[SOLVED] Flexible Learner Replacement

GzFGzF Member Posts: 11 Contributor II
edited November 2018 in Help
Hi there,

I'm fairly new to rapid miner, but had to get into it pretty fast due to my new job.
Currently I'm working on predictive analysis for maintenance issues.

My data set contains some ten thousand examples with about a thousand attributes.
Due to speed issues, I've designed a selective preprocess where I split the data into subsets of different  attributes, to do some forward selection analysis combined with cross validation and keep the attributes of each subset which have the biggest impact on the result. Then join the results back together to do a final analysis. This process currently involves the usage of about 20 Learner Operators , i.e. SVM, Naïve Bayes or Decision Tree (Process will be shown in the following post).
Switching from one Learner Method to another is a dull and tiring thing, since I have to replace all of the 20 Operators.

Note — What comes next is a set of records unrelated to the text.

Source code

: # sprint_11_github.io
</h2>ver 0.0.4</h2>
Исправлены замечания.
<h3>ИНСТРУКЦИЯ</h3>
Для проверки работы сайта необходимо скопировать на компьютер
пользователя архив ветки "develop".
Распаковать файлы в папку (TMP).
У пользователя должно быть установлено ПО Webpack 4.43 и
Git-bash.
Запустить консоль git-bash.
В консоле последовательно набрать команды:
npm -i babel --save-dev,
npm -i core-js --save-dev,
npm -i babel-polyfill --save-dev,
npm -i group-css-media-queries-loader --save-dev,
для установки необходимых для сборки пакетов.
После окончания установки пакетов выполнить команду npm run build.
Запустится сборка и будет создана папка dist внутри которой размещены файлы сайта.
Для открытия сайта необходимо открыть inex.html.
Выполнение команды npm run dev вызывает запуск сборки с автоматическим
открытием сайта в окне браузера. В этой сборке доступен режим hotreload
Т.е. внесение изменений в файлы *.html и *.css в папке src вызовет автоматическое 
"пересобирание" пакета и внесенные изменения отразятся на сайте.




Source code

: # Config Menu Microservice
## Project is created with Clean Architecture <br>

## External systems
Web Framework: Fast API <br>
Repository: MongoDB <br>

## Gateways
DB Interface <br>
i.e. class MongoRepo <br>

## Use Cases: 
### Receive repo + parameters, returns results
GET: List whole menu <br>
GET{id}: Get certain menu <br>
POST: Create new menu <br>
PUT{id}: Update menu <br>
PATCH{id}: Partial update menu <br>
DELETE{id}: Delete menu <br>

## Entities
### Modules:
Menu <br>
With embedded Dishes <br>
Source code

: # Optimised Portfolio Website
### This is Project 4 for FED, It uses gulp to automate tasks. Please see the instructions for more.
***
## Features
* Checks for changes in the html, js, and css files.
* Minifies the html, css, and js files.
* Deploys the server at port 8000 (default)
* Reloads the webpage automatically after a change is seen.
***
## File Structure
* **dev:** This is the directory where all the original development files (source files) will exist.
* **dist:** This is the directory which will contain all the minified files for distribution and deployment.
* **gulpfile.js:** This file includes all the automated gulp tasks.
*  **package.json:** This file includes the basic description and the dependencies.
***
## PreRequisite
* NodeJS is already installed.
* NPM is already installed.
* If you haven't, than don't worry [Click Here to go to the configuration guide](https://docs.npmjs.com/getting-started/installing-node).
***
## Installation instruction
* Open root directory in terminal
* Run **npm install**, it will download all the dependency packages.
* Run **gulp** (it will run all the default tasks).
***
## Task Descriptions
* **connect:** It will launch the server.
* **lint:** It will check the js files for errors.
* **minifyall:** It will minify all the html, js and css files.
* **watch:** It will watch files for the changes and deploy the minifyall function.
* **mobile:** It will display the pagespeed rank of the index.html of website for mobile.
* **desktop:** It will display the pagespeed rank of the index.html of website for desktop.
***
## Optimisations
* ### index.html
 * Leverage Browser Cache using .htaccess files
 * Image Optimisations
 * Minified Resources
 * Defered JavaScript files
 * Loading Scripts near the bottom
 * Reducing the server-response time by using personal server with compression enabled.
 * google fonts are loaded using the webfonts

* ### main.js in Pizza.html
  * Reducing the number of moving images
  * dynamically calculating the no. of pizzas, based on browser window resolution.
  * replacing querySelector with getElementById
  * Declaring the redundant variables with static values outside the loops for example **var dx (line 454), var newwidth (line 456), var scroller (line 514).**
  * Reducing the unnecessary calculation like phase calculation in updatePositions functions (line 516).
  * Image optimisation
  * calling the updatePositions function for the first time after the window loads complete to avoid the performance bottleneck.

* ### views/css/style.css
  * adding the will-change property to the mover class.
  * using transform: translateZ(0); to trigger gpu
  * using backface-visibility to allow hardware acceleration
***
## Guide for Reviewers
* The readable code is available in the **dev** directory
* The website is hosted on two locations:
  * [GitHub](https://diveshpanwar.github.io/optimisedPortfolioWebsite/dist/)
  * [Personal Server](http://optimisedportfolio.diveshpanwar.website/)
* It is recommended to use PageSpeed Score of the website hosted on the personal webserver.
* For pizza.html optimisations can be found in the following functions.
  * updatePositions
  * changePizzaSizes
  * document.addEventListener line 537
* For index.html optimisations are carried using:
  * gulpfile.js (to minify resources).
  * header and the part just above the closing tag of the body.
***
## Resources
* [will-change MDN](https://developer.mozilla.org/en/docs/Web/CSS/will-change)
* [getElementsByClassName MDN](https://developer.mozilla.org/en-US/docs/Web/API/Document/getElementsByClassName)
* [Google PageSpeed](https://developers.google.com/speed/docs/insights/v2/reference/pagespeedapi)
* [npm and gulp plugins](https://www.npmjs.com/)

So I thought of some kind of macro like 2-Component System for flexible Learner replacement.
These 2 Components could look like:
The first Component should be is a nested Operator, which contains the Learner to be used. It might also needs an ID/Name as parameter for the purpose of running several of the Container Constructions in one Process.
The second Component is linked to the specified first Component (via the ID/Name). It simply retrieves the defined Learner Operator which all its Parameters.
This would also come in really handy, when you want to do some optimization on the whole process (which is my second point of the idea). Regarding a Learner with 3 parameters and 2 choices for each of the parameters, it would make a difference of 2^3^20 combinations - no container available, so each of the 20 Learners has got its own set of parameters - to 2^3 combinations due to the usage of just one Learner configuration throughout the whole process. This would not only save computation time. It would also save time designing the process for not having to choose and set 60 parameter ranges instead of only 3 in the optimization Operator (not regarding the debugging).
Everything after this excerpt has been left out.